En tant que “bras vengeur”, c’est à Jason qu’incombe le déclenchement des hostilités. Après avoir quitté Crystal Lake, sa terre d’adoption, il s’en va instiller la peur au sein de la jeunesse d’Elm street. Il s’invite à une petite soirée entre amis et tue l’un des convives, meurtre qui ouvre la brèche au souvenir longtemps refoulé de Freddy Krueger par les habitants du quartier. Ce dernier demeure encore trop faible et doit se contenter de simples effets à la The Mask pour effrayer les adolescents dans leur sommeil. Il fait donc encore appel à Jason qui, entièrement dévoué à son “maître”, accomplit sa tâche avec application. Trop même, puisqu’il en vient à voler les victimes sous le nez de Freddy lors d’une séquence parfaitement représentative des méthodes de chacun. Lorsque l’un, Freddy, palabre durant des heures et affectionne tout particulièrement jouer au chat et à la souris avec ses proies, l’autre, Jason, tue le plus sobrement possible.

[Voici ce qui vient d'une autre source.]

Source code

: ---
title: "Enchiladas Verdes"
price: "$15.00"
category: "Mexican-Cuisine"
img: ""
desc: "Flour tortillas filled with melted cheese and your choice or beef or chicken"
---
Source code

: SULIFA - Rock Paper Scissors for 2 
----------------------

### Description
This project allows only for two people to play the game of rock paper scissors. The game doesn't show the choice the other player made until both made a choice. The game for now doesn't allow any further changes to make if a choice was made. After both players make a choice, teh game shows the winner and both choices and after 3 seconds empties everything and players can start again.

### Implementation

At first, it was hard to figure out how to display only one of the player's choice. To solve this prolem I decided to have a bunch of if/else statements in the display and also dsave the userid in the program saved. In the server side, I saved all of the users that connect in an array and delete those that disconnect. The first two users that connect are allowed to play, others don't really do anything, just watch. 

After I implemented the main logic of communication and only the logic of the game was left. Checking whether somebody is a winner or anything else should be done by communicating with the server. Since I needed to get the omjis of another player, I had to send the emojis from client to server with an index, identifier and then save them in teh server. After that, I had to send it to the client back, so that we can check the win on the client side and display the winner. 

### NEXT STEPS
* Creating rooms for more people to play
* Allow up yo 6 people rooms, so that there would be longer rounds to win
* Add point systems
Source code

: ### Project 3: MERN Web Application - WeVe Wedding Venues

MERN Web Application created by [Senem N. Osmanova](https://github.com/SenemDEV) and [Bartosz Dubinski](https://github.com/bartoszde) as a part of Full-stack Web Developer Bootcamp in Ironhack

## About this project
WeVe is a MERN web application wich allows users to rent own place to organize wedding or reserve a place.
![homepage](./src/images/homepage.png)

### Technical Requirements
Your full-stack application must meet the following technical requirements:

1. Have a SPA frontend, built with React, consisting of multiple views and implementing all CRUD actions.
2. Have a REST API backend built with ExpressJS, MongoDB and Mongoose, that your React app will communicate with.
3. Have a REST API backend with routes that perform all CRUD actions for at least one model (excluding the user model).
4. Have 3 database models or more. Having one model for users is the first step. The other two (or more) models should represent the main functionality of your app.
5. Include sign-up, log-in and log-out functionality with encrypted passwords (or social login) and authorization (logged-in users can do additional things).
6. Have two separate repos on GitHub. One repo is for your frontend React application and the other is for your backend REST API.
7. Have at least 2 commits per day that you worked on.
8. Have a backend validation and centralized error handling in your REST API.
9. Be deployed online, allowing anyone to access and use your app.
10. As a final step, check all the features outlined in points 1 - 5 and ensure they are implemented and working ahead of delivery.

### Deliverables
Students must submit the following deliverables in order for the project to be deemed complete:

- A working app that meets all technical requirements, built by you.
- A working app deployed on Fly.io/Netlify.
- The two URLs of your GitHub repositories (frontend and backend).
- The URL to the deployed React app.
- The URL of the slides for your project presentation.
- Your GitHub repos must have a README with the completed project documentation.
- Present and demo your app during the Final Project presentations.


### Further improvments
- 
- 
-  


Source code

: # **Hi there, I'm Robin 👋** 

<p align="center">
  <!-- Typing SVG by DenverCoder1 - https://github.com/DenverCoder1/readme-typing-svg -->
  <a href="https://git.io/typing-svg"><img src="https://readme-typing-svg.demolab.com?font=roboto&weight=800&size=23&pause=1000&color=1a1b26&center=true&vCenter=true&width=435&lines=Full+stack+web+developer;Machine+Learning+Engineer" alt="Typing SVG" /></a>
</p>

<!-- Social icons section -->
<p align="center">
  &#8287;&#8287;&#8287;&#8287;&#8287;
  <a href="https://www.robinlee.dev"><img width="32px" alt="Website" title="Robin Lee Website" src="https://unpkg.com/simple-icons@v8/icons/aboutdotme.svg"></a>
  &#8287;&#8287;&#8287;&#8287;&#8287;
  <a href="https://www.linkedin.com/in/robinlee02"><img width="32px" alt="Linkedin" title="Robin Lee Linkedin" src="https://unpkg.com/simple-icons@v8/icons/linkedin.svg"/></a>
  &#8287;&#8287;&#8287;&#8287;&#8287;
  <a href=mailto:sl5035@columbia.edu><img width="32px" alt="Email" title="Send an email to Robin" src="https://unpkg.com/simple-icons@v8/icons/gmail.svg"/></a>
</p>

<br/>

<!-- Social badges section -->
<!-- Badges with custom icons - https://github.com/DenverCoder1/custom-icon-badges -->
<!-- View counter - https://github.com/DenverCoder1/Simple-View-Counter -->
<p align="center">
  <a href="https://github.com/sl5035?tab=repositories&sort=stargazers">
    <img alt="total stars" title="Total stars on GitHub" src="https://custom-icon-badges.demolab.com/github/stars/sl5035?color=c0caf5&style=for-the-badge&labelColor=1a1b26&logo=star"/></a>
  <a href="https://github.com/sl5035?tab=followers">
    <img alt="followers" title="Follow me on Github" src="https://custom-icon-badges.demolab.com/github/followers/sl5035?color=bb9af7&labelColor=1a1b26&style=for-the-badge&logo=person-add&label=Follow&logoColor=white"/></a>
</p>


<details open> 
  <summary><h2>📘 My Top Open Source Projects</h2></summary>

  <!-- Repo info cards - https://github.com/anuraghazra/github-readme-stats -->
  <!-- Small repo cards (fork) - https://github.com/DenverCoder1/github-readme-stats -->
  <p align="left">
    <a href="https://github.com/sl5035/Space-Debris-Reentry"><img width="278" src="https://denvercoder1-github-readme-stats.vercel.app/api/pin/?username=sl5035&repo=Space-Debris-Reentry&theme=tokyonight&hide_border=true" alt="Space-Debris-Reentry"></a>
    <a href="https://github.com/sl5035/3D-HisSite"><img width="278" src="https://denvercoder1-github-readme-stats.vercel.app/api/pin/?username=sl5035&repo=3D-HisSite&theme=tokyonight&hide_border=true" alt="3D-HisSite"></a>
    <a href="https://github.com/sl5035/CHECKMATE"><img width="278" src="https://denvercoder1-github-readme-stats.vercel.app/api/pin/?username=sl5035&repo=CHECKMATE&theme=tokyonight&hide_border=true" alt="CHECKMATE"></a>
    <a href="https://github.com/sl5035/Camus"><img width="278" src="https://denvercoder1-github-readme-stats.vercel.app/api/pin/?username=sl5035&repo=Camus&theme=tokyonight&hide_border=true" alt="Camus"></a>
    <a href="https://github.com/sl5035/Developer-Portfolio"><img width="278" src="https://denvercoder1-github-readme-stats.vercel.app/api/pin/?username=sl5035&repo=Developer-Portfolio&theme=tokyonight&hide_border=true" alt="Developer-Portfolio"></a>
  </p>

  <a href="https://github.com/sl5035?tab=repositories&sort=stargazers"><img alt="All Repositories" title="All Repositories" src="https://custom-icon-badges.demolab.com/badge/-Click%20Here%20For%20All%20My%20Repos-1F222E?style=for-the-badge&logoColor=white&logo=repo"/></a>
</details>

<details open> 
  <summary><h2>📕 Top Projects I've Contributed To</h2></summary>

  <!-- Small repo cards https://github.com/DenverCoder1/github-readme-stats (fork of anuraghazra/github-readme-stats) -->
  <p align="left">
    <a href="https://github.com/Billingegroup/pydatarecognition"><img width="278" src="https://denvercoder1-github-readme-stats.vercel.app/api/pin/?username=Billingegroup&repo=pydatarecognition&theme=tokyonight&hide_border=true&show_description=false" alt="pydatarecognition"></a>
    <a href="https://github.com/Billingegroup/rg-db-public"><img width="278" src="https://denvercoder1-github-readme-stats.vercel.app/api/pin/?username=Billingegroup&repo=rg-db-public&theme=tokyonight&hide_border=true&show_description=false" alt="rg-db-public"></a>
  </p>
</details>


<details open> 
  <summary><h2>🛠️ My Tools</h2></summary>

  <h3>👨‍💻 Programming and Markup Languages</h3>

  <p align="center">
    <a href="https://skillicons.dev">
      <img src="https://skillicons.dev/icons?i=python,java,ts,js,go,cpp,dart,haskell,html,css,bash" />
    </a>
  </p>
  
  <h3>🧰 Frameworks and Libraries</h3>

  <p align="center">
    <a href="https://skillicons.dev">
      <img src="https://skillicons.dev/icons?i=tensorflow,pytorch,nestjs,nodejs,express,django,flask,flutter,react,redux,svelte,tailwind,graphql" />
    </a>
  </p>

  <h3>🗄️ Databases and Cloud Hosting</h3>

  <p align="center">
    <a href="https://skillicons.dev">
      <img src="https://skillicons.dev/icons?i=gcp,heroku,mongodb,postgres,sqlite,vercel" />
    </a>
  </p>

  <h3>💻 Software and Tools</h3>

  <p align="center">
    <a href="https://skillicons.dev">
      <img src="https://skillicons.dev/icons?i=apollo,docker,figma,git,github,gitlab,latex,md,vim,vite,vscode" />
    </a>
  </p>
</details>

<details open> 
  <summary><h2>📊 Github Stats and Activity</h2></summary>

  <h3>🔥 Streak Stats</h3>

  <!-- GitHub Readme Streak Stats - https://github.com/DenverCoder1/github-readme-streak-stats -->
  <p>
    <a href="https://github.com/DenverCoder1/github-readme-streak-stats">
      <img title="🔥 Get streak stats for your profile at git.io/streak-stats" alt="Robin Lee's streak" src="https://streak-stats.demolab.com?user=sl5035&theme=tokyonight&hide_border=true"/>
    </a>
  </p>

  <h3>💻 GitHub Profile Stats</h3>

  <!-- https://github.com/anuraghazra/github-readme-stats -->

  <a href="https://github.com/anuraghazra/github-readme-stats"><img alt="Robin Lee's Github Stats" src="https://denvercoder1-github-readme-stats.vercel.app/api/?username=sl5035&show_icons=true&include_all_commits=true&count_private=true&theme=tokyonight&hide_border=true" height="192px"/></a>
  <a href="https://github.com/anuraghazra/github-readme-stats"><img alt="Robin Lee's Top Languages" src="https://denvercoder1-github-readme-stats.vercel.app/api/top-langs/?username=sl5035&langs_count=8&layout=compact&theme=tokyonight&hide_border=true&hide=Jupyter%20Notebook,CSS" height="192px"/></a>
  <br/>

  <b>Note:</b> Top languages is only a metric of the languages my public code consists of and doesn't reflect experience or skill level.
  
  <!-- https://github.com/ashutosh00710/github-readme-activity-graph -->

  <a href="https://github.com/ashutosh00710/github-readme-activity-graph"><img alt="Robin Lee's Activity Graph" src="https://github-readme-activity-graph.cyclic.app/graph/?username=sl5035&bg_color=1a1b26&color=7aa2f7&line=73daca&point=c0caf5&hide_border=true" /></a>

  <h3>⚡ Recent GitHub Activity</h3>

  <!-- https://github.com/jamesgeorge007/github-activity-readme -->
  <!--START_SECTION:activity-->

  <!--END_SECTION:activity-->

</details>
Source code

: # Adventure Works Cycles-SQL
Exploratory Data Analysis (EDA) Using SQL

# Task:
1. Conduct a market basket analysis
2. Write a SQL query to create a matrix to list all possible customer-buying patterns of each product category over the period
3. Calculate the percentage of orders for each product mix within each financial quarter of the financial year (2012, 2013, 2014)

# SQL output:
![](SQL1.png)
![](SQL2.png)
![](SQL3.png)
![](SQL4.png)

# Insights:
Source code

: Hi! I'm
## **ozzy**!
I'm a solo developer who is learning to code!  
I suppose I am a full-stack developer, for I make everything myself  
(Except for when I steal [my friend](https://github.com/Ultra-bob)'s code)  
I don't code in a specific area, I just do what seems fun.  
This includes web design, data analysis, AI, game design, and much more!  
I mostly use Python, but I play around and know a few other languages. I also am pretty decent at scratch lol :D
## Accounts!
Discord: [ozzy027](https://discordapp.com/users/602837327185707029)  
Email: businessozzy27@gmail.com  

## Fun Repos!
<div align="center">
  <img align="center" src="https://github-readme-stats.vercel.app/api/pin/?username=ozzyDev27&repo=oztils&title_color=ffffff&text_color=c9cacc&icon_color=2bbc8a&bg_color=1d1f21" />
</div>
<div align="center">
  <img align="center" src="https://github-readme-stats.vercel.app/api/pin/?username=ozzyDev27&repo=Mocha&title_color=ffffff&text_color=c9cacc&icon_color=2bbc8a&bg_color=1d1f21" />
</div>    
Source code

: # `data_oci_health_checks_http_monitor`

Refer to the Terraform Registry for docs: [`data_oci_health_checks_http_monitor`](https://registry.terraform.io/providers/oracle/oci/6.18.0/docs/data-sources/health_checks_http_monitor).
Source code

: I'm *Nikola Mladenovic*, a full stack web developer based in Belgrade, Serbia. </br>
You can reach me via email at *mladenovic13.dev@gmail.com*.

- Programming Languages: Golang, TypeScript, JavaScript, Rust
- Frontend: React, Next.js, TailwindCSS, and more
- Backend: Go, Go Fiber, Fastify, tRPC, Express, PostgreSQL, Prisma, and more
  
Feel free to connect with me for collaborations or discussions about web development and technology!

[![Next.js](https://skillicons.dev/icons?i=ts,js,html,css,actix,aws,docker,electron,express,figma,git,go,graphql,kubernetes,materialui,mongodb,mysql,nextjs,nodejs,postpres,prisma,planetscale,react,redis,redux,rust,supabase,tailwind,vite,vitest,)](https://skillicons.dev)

Dans sa première partie, Freddy vs Jason s’articule autour d’un Jason Voorhees tout heureux de reprendre du service. Il s’en donne à coeur joie dans le massacre d’adolescents, sa spécialité. Un Jason tout feu tout flamme qui s’offre même une petite virée dans une rave party. Pendant ce temps, Freddy ronge son frein en attendant des jours meilleurs. Mais qu’on ne s’y trompe pas, c’est bel et bien Freddy Krueger / Robert Englund la vedette du film. C’est donc avec un plaisir non dissimulé qu’il manipule son rival de toujours et qu’il constate que, malgré tous les efforts déployés par le tueur de Crystal Lake, c’est de lui que les gens ont peur. Le constat qui ressort du film est sans appel. Jason ne suscite plus qu’un vague effroi lorsque Freddy provoque une véritable psychose. Tant et si bien que les habitants de Elm street ont usé de multiples subterfuges pour que leurs enfants effacent son nom de leur mémoire, quitte à les droguer. Ce pauvre Jason a beau avoir trucidé bon nombre de leurs camarades sous leurs yeux, Lori et ses amis persistent à ne voir en lui que l’unique moyen pour mettre un terme aux agissements de Freddy. Ils n’hésitent alors pas à venir en aide à Jason lorsque celui-ci est chahuté dans ses rêves par Freddy afin de ramener ce dernier dans le monde réel. Le combat tant attendu peu enfin commencer. Un combat qui débute sur fond de hard rock (énorme faute de goût), et durant lequel les deux figures majeures du cinéma horrifique des années 80 se rendent coup pour coup, jusqu’à l’overdose.
Sans surprise, ce “versus” s’avère franchement indigeste. Véritable pot-pourri de l’univers des deux croquemitaines, Freddy vs Jason ne cherche jamais à surprendre. Le film préfère capitaliser sur les acquis des deux sagas, jusqu’aux séquences oniriques impersonnelles qui émaillent le récit (on nous ressort les gamines en robe blanche faisant de la corde à sauter). Et puis il y’a Lori et ses amis, dont Kelly Rowlands des Destiny’s Childs, à l’omniprésence éprouvante. Même lors de l’affrontement entre les deux boogeymen, ils trouvent encore le moyen de ramener leur fraise. Mais le pire dans tout ça, reste encore le clin d’oeil final adressé aux spectateurs, annonciateur d’une suite qui ne viendra pas. Plutot que de relancer l’une ou l’autre des franchises, Freddy vs Jason a eu raison des deux, du moins dans leur forme initiale.